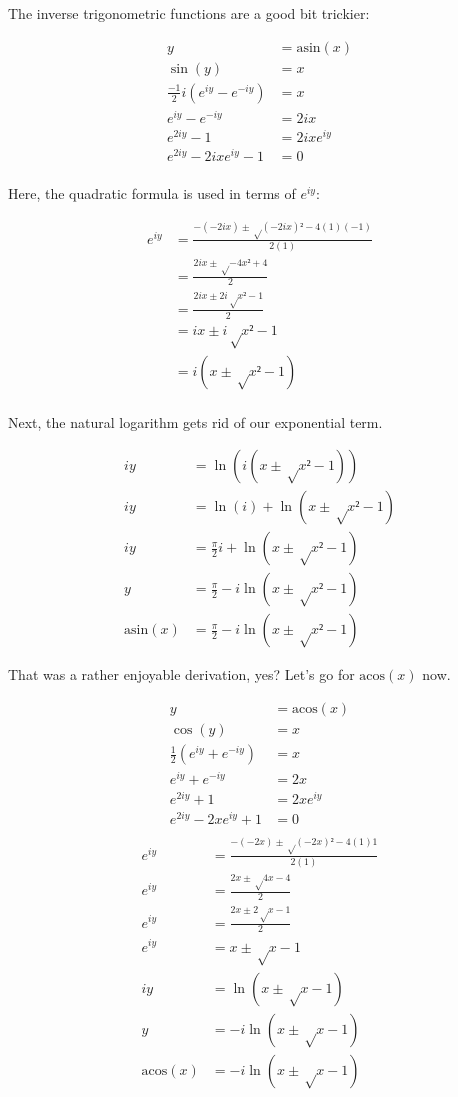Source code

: \documentclass[10pt]{article}
\begin{document}
\begin{multicols}{2}
The inverse trigonometric functions are a good bit trickier:

\begin{align*}
    y &= \mathrm{asin}(x) \\
    \sin(y) &= x \\
    \frac{-1}{2}i (e^{iy} - e^{-iy}) &= x \\
    e^{iy} - e^{-iy} &= 2ix \\
    e^{2iy} - 1 &= 2ix e^{iy} \\
    e^{2iy} - 2ix e^{iy} - 1 &= 0 \\
\end{align*}

Here, the quadratic formula is used in terms of $e^{iy}$:

\begin{align*}
    e^{iy} &= \frac{ -(-2ix) ± √{(-2ix)² - 4(1)(-1)} }{2(1)} \\
    &= \frac{ 2ix ± √{-4x² + 4} }{2} \\
    &= \frac{ 2ix ± 2i √{x² - 1}}{2} \\
    &= ix ± i √{x² - 1} \\
    &= i(x ± √{x² - 1}) \\
\end{align*}

Next, the natural logarithm gets rid of our exponential term.

\begin{align*}
    iy &= \ln(i (x ± √{x² - 1})) \\
    iy &= \ln(i) + \ln(x ± √{x² - 1}) \\
    iy &= \frac{π}{2}i + \ln(x ± √{x² - 1}) \\
    y &= \frac{π}{2} - i \ln(x ± √{x² - 1}) \\
    \mathrm{asin}(x) &= \frac{π}{2} - i \ln(x ± √{x² - 1})
\end{align*}

That was a rather enjoyable derivation, yes? Let's go for $\mathrm{acos}(x)$ now.

\begin{align*}
    y &= \mathrm{acos}(x) \\
    \cos(y) &= x \\
    \frac{1}{2} (e^{iy} + e^{-iy}) &= x \\
    e^{iy} + e^{-iy} &= 2x \\
    e^{2iy} + 1 &= 2x e^{iy} \\
    e^{2iy} - 2x e^{iy} + 1 &= 0 \\
\end{align*}
\begin{align*}
    e^{iy} &= \frac{ -(-2x) ± √{(-2x)² - 4(1)1} }{2(1)} \\
    e^{iy} &= \frac{ 2x ± √{4x - 4} }{2} \\
    e^{iy} &= \frac{ 2x ± 2 √{x - 1} }{2} \\
    e^{iy} &= x ± √{x - 1} \\
    iy &= \ln(x ± √{x - 1}) \\
    y &= -i \ln(x ± √{x - 1}) \\
    \mathrm{acos}(x) &= -i \ln(x ± √{x - 1})
\end{align*}

\end{multicols}
\end{document}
==*==
**Problem**
Return the listing above in full and unaltered. Keep the pictures out.

**Expected answer**
Source code

: \documentclass[10pt]{article}
\begin{document}
\begin{multicols}{2}
The inverse trigonometric functions are a good bit trickier:

\begin{align*}
    y &= \mathrm{asin}(x) \\
    \sin(y) &= x \\
    \frac{-1}{2}i (e^{iy} - e^{-iy}) &= x \\
    e^{iy} - e^{-iy} &= 2ix \\
    e^{2iy} - 1 &= 2ix e^{iy} \\
    e^{2iy} - 2ix e^{iy} - 1 &= 0 \\
\end{align*}

Here, the quadratic formula is used in terms of $e^{iy}$:

\begin{align*}
    e^{iy} &= \frac{ -(-2ix) ± √{(-2ix)² - 4(1)(-1)} }{2(1)} \\
    &= \frac{ 2ix ± √{-4x² + 4} }{2} \\
    &= \frac{ 2ix ± 2i √{x² - 1}}{2} \\
    &= ix ± i √{x² - 1} \\
    &= i(x ± √{x² - 1}) \\
\end{align*}

Next, the natural logarithm gets rid of our exponential term.

\begin{align*}
    iy &= \ln(i (x ± √{x² - 1})) \\
    iy &= \ln(i) + \ln(x ± √{x² - 1}) \\
    iy &= \frac{π}{2}i + \ln(x ± √{x² - 1}) \\
    y &= \frac{π}{2} - i \ln(x ± √{x² - 1}) \\
    \mathrm{asin}(x) &= \frac{π}{2} - i \ln(x ± √{x² - 1})
\end{align*}

That was a rather enjoyable derivation, yes? Let's go for $\mathrm{acos}(x)$ now.

\begin{align*}
    y &= \mathrm{acos}(x) \\
    \cos(y) &= x \\
    \frac{1}{2} (e^{iy} + e^{-iy}) &= x \\
    e^{iy} + e^{-iy} &= 2x \\
    e^{2iy} + 1 &= 2x e^{iy} \\
    e^{2iy} - 2x e^{iy} + 1 &= 0 \\
\end{align*}
\begin{align*}
    e^{iy} &= \frac{ -(-2x) ± √{(-2x)² - 4(1)1} }{2(1)} \\
    e^{iy} &= \frac{ 2x ± √{4x - 4} }{2} \\
    e^{iy} &= \frac{ 2x ± 2 √{x - 1} }{2} \\
    e^{iy} &= x ± √{x - 1} \\
    iy &= \ln(x ± √{x - 1}) \\
    y &= -i \ln(x ± √{x - 1}) \\
    \mathrm{acos}(x) &= -i \ln(x ± √{x - 1})
\end{align*}

\end{multicols}
\end{document}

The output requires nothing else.